Tom was strange like this, which is why he isn’t in the main gang that hangs around the house. He’s someone who shows up once in a while and stays around until one of the more ornery of the bunch starts a fight with him and he goes home. Tom doesn’t like to fight and Freaky Freddy or Stewie always start something with him because he’s an easy target. First off, there’s the song. What were his parents thinking, naming him after a nursery rhyme? You don’t go a day in school without hearing someone break out in the hallway but especially in the cafeteria with “Little Tommy Tucker sings for his supper . . .!” They should’ve just called him Humpty Dumpty. As for toughness, last fourth of July at the fireworks we got challenged to a big brawl by some kids from another town, and everyone jumped in but Tom, later on explaining that he was watching out for the deputies. Sure. Another time, a few of us found a stolen car left out in the woods and after waiting a gentlemanly couple of hours, we hotwired it and rode it around an apple orchard, except for Tom who said he didn’t want to leave any fingerprints. He isn’t an outright chicken, but even on hot days like this one, he’d back out when we’d all jump off the bridge by the river, whip underneath on the strong and scary current, and then launch out the other side to noisily float by any disturbed customers having dinner on the veranda of an Italian restaurant named Frankie’s. We call the place the Godfather’s on account of the movie and because Frankie and some of his customers seemed more than a little shady. Tom busses tables there on the weekends and his excuse for never jumping off the bridge is that he can’t be seen swimming by and waving the middle finger at confused patrons or he’d lose his job. My gang was convinced it was really because it took some serious effort to swim the rapids under the bridge and either he couldn’t manage it or his yellow streak wouldn’t allow it.
“Cut the crap, Tucker,” I scoffed and then leaned into him, “Or I’ll tell the guys you were crying for your mommy.”
Either the threat of ridicule or the mention of his mom lit a fire under him as Tom took off to the woods and I tried my best to follow. It was his speed that allowed him junior status in our gang, due to the fact that something always needed to be done in a hurry. Forgot to dig worms for night fishing and the general store’s a mile run away and about to close? No problem, Tom will get there with minutes to spare. He didn’t play football or basketball like the rest of us but he ran track last year and did pretty well at first, but his mom is really strange and for some reason made him quit. The coach must have been heartbroken because when I got to the woodline Tom had already left me in his dust. When I pushed out of the woods near the Godfather’s, I spotted Tom at the near side of the bridge, staring down at the water.
It wasn’t exactly a bridge anymore, the region long ago having given up on it as a supply train route, now more resembling an artifact of better (or were they worse?) days gone by.

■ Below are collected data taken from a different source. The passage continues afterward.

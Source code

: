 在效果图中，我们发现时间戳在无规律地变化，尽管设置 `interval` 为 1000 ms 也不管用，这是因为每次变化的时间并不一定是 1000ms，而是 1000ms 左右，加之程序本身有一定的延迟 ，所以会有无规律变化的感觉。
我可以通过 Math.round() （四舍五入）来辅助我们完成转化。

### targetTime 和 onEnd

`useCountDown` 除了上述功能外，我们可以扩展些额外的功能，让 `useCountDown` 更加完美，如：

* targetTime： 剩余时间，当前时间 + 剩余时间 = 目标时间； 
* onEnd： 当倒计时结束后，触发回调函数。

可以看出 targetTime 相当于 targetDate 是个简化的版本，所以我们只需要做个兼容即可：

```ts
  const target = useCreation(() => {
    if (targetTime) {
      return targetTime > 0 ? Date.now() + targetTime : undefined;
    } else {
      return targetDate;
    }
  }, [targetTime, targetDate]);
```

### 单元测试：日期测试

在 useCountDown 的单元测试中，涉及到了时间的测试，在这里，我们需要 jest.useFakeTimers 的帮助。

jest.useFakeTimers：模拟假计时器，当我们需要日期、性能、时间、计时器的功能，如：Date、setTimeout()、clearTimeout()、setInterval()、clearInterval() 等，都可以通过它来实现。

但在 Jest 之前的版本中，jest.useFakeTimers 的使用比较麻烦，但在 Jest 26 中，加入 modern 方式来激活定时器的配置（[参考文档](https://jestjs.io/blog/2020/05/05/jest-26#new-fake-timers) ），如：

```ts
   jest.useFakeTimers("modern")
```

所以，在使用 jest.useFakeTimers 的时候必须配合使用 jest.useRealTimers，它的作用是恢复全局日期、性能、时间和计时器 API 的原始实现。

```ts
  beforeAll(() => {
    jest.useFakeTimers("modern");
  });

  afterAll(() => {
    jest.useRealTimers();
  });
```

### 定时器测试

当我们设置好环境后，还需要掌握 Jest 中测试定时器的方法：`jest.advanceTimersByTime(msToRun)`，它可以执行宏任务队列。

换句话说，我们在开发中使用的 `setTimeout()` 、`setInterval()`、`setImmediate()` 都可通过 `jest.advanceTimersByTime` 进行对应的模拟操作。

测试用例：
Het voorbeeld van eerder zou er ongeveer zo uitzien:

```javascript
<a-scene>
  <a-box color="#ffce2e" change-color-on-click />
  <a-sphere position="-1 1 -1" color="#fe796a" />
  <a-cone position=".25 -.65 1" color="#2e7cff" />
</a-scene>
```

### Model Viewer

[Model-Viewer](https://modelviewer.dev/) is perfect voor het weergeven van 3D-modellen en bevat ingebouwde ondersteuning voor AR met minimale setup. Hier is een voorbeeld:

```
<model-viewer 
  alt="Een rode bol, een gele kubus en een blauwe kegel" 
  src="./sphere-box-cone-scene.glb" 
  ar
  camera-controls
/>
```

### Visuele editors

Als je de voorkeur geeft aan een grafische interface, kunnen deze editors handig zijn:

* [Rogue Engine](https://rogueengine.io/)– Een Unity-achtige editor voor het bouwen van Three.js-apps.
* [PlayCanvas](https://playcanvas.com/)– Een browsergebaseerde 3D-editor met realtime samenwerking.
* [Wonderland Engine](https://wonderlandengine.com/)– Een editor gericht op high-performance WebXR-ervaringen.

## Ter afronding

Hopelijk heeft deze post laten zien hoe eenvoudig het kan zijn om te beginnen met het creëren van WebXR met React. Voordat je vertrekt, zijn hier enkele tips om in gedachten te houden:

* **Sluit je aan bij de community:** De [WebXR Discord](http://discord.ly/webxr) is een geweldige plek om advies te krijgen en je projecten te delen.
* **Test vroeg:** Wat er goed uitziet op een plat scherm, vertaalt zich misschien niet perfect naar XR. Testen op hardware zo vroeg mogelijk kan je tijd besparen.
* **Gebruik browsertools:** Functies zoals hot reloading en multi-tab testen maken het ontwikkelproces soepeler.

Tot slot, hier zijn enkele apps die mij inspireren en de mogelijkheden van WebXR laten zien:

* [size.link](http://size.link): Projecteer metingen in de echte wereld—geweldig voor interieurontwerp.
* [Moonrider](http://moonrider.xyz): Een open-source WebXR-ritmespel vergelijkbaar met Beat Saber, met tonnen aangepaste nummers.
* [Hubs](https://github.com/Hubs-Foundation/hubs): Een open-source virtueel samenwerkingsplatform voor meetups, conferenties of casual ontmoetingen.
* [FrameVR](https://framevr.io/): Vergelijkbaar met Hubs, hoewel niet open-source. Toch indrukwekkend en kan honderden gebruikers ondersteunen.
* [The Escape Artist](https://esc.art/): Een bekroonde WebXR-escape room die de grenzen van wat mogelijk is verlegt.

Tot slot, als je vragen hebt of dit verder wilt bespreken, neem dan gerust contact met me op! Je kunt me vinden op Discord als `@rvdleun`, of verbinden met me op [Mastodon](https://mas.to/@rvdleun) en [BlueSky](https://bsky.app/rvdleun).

Girders browned with decades of rust, long stretches of uprooted rails and spikes took, and the softened wood sleepers remained as the only reliable means of traversing the once vital overpass above the wide, strong rush of the river below. I made my way over to Tom and joined him in gazing down at the rolling waves and whitecaps.
“So,” I asked, trying to be heard over the loud run of the river, “This is where you saw it?”
“Yeh but . . .” he looked at me as if I was about to hurt him, “ . . . it’s gone.”
I glanced at the churning river as the expiring daylight brought a slight amber to its rocky, jagged bank.
“Maybe it floated away,” I suggested.
“No,” Tom said quickly, seeming more agitated and scared, “Somebody took it.”
“Let’s go ask at the Godfather’s.”
I looked up the hill and saw that the patio lights were on and the top of some heads could be seen moving about just over the thick line of hedges. I started off to make the steep climb toward the restaurant but somehow Tom got between me and the path.
“No,” he straight-out pleaded, “I can’t. They’re looking for me.”
“Who?” I demanded, it seemed too much like he was chickening out again.
“These two guys.”
“They saw it, too?”
“I don’t know,” he said, still not getting out of my way, “They were there, though. After I seen it. These two guys. One of them had a suit on and the other one . . . he had this . . . kind of . . .”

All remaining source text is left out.